YOUR ASSIGNMENT: Repeat, please, only the lines from the top of the data down to the line with "This new mode"; include both of those lines.

RECORDS FOR THIS EXERCISE:
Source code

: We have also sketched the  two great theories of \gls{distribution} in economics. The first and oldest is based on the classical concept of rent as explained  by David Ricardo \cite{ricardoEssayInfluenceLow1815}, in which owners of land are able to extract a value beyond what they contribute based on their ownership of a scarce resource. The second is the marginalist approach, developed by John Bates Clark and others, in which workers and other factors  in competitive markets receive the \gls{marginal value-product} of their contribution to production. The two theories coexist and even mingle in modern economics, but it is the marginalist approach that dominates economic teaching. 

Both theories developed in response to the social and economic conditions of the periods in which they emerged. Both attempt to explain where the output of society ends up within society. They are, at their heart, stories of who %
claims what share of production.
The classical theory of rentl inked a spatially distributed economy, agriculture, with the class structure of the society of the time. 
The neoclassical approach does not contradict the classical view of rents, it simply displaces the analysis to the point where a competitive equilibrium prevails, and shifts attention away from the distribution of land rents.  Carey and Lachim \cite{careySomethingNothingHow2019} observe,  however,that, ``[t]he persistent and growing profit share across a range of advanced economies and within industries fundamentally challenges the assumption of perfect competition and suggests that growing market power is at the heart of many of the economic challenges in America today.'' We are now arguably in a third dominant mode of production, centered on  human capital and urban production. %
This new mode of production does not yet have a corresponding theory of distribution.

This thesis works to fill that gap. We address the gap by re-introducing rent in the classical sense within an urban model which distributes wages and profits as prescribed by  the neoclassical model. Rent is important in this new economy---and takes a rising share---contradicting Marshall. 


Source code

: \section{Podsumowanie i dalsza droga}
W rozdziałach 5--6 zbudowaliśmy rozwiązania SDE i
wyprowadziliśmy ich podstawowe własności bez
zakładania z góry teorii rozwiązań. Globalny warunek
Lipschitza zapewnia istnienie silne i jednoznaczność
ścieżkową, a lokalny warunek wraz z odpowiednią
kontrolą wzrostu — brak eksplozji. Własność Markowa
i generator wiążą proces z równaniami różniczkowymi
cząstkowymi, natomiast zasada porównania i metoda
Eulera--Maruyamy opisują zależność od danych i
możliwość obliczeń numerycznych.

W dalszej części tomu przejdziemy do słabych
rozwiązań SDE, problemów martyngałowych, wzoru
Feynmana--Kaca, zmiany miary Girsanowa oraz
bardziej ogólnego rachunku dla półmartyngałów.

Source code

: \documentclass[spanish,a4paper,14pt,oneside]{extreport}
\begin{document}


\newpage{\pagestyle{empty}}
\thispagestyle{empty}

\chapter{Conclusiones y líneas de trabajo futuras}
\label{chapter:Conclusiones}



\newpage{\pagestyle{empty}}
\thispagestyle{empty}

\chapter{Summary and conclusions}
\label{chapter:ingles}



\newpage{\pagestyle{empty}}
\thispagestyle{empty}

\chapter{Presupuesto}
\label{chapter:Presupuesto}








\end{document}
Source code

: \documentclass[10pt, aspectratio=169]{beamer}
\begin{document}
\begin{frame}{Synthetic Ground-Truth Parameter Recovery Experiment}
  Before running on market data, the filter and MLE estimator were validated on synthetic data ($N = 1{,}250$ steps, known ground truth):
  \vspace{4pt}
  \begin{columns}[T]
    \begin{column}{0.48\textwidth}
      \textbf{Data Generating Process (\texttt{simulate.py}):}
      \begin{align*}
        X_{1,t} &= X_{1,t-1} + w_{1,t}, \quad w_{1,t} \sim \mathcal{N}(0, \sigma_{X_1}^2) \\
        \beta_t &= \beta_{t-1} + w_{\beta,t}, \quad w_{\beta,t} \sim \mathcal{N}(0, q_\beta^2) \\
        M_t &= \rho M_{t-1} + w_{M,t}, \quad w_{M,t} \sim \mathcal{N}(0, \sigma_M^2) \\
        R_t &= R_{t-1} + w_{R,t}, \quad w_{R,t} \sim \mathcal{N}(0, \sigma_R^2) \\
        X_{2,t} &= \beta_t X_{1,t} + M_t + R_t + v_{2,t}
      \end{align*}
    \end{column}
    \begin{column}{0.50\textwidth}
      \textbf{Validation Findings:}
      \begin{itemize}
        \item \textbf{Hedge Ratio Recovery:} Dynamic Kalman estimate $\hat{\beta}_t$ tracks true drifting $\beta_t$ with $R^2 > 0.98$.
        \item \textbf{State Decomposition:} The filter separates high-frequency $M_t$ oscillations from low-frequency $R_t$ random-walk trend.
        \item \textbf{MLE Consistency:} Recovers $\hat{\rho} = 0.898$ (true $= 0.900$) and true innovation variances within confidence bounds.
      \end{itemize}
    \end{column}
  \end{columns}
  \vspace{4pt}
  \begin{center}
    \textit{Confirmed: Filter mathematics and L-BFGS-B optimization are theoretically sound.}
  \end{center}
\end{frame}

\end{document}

REPLY:
Source code

: We have also sketched the  two great theories of \gls{distribution} in economics. The first and oldest is based on the classical concept of rent as explained  by David Ricardo \cite{ricardoEssayInfluenceLow1815}, in which owners of land are able to extract a value beyond what they contribute based on their ownership of a scarce resource. The second is the marginalist approach, developed by John Bates Clark and others, in which workers and other factors  in competitive markets receive the \gls{marginal value-product} of their contribution to production. The two theories coexist and even mingle in modern economics, but it is the marginalist approach that dominates economic teaching. 

Both theories developed in response to the social and economic conditions of the periods in which they emerged. Both attempt to explain where the output of society ends up within society. They are, at their heart, stories of who %
claims what share of production.
The classical theory of rentl inked a spatially distributed economy, agriculture, with the class structure of the society of the time. 
The neoclassical approach does not contradict the classical view of rents, it simply displaces the analysis to the point where a competitive equilibrium prevails, and shifts attention away from the distribution of land rents.  Carey and Lachim \cite{careySomethingNothingHow2019} observe,  however,that, ``[t]he persistent and growing profit share across a range of advanced economies and within industries fundamentally challenges the assumption of perfect competition and suggests that growing market power is at the heart of many of the economic challenges in America today.'' We are now arguably in a third dominant mode of production, centered on  human capital and urban production. %
This new mode of production does not yet have a corresponding theory of distribution.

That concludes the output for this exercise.